Mike Orler, a real cowboy from north of Byers and employed by H2O Farms, showed school children his gear and explained his job as part of Kansas Day activities at the Pratt County Historical Museum on Tuesday.

Not all Kansas occupations that helped build the state to prominence have gone by the wayside. Cowboys still play an important part in Kansas agriculture, and they still work in pretty much the same ways that they did when the state was formed. At least that is what Mike Orler, who lives north of Byers, told students visiting the Pratt County Historical Museum on Tuesday in honor of Kansas Day.

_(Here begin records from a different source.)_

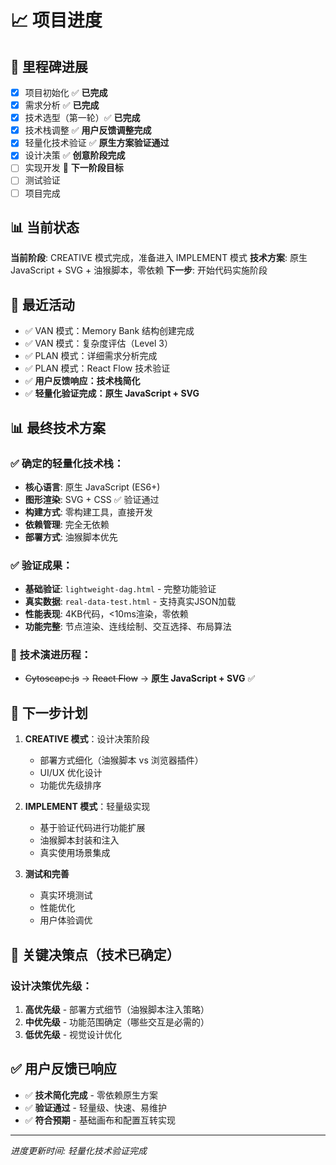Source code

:# 📈 项目进度

## 🏁 里程碑进展
- [x] 项目初始化 ✅ **已完成**
- [x] 需求分析 ✅ **已完成**
- [x] 技术选型（第一轮）✅ **已完成**
- [x] 技术栈调整 ✅ **用户反馈调整完成**
- [x] 轻量化技术验证 ✅ **原生方案验证通过**
- [x] 设计决策 ✅ **创意阶段完成**
- [ ] 实现开发 🎯 **下一阶段目标**
- [ ] 测试验证
- [ ] 项目完成

## 📊 当前状态
**当前阶段**: CREATIVE 模式完成，准备进入 IMPLEMENT 模式
**技术方案**: 原生 JavaScript + SVG + 油猴脚本，零依赖
**下一步**: 开始代码实施阶段

## 🔄 最近活动
- ✅ VAN 模式：Memory Bank 结构创建完成
- ✅ VAN 模式：复杂度评估（Level 3）
- ✅ PLAN 模式：详细需求分析完成
- ✅ PLAN 模式：React Flow 技术验证
- ✅ **用户反馈响应：技术栈简化**
- ✅ **轻量化验证完成：原生 JavaScript + SVG**

## 📊 最终技术方案
### ✅ **确定的轻量化技术栈：**
- **核心语言**: 原生 JavaScript (ES6+)
- **图形渲染**: SVG + CSS ✅ 验证通过
- **构建方式**: 零构建工具，直接开发
- **依赖管理**: 完全无依赖
- **部署方式**: 油猴脚本优先

### ✅ **验证成果：**
- **基础验证**: `lightweight-dag.html` - 完整功能验证
- **真实数据**: `real-data-test.html` - 支持真实JSON加载
- **性能表现**: 4KB代码，<10ms渲染，零依赖
- **功能完整**: 节点渲染、连线绘制、交互选择、布局算法

### 🔄 **技术演进历程：**
- ~~Cytoscape.js~~ → ~~React Flow~~ → **原生 JavaScript + SVG** ✅

## 📝 下一步计划
1. **CREATIVE 模式**：设计决策阶段
   - 部署方式细化（油猴脚本 vs 浏览器插件）
   - UI/UX 优化设计
   - 功能优先级排序

2. **IMPLEMENT 模式**：轻量级实现
   - 基于验证代码进行功能扩展
   - 油猴脚本封装和注入
   - 真实使用场景集成

3. **测试和完善**
   - 真实环境测试
   - 性能优化
   - 用户体验调优

## 🎯 关键决策点（技术已确定）
### 设计决策优先级：
1. **高优先级** - 部署方式细节（油猴脚本注入策略）
2. **中优先级** - 功能范围确定（哪些交互是必需的）
3. **低优先级** - 视觉设计优化

## ✅ 用户反馈已响应
- ✅ **技术简化完成** - 零依赖原生方案
- ✅ **验证通过** - 轻量级、快速、易维护
- ✅ **符合预期** - 基础画布和配置互转实现

---
*进度更新时间: 轻量化技术验证完成*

Orler works for H2O Farms near Macksville, riding feedlot pens and caring for the operations more than 2,500 cattle, along with three other cowboys.
“I’ve been a cowboy all my life,” Orler said. “I grew up near Baxter Springs, which was one of the first cow towns in Kansas.”
Now grown and the father of five adult girls, Orler said he still enjoys spending time on his horse, Elvis, riding the pens looking for sick cattle.
“It’s my job to find the ones that aren’t feeling well and help them,” he said. “We do have 4-wheelers, but we mostly use horses to ride the pens. I have a rope to help catch the ones I want, but sometimes we use a dart gun.”
More than 156 Pratt elementary students studied Orler’s cowboy clothing, saddle and horse equipment on Tuesday, asking questions about how he moved cattle, how old his daughters were, if he liked cats, if he had a dog, and how did he take care of his horse.
“I have four horses at my house, but only one is mine,” Orler said. “His name is Elvis. The others are my daughters’ barrel-racing horses. Taking care of horses is a lot of responsibility.”
Orler said horses need plenty of water, feed and hoof care.
“I even give Elvis a bath every now and then because I like him a lot, and that makes him happy to be clean.”
One student asked if Orler ever fell off his horse and what would he do if that happened.
“Well, I’d just have to get back up and get on again,” he said.
That's always been the cowboy way.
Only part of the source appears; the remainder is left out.